## [Information supplied]
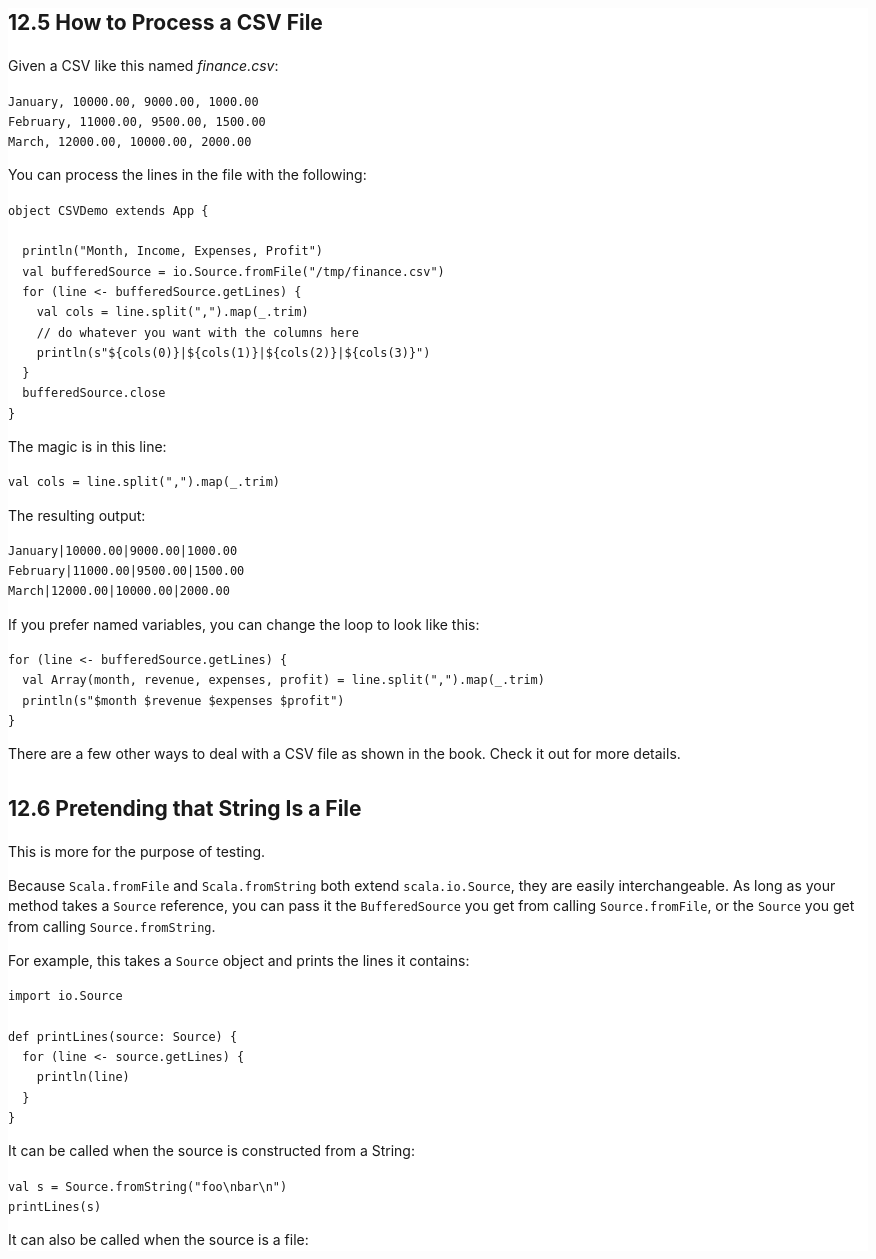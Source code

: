 ## 12.5 How to Process a CSV File
Given a CSV like this named *finance.csv*:
```
January, 10000.00, 9000.00, 1000.00
February, 11000.00, 9500.00, 1500.00
March, 12000.00, 10000.00, 2000.00
```

You can process the lines in the file with the following:
```
object CSVDemo extends App {

  println("Month, Income, Expenses, Profit")
  val bufferedSource = io.Source.fromFile("/tmp/finance.csv")
  for (line <- bufferedSource.getLines) {
    val cols = line.split(",").map(_.trim)
    // do whatever you want with the columns here
    println(s"${cols(0)}|${cols(1)}|${cols(2)}|${cols(3)}")
  }
  bufferedSource.close
}
```
The magic is in this line:
```
val cols = line.split(",").map(_.trim)
```
The resulting output:
```
January|10000.00|9000.00|1000.00
February|11000.00|9500.00|1500.00
March|12000.00|10000.00|2000.00
```

If you prefer named variables, you can change the loop to look like this:
```
for (line <- bufferedSource.getLines) {
  val Array(month, revenue, expenses, profit) = line.split(",").map(_.trim)
  println(s"$month $revenue $expenses $profit")
}
```
There are a few other ways to deal with a CSV file as shown in the book. Check it out for more details.

## 12.6 Pretending that String Is a File
This is more for the purpose of testing.

Because `Scala.fromFile` and `Scala.fromString` both extend `scala.io.Source`, they are easily interchangeable. As long as your method takes a `Source` reference, you can pass it the `BufferedSource` you get from calling `Source.fromFile`, or the `Source` you get from calling `Source.fromString`.

For example, this takes a `Source` object and prints the lines it contains:
```
import io.Source

def printLines(source: Source) {
  for (line <- source.getLines) {
    println(line)
  }
}
```
It can be called when the source is constructed from a String:
```
val s = Source.fromString("foo\nbar\n")
printLines(s)
```
It can also be called when the source is a file:
```
```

## [Problem details]
Please give back exactly the lines of this listing beginning at the line with "This is more for the purpose of testing." and ending with the line with "they are easily", both included, and nothing else.

## [Answer space]
This is more for the purpose of testing.

Because `Scala.fromFile` and `Scala.fromString` both extend `scala.io.Source`, they are easily interchangeable. As long as your method takes a `Source` reference, you can pass it the `BufferedSource` you get from calling `Source.fromFile`, or the `Source` you get from calling `Source.fromString`.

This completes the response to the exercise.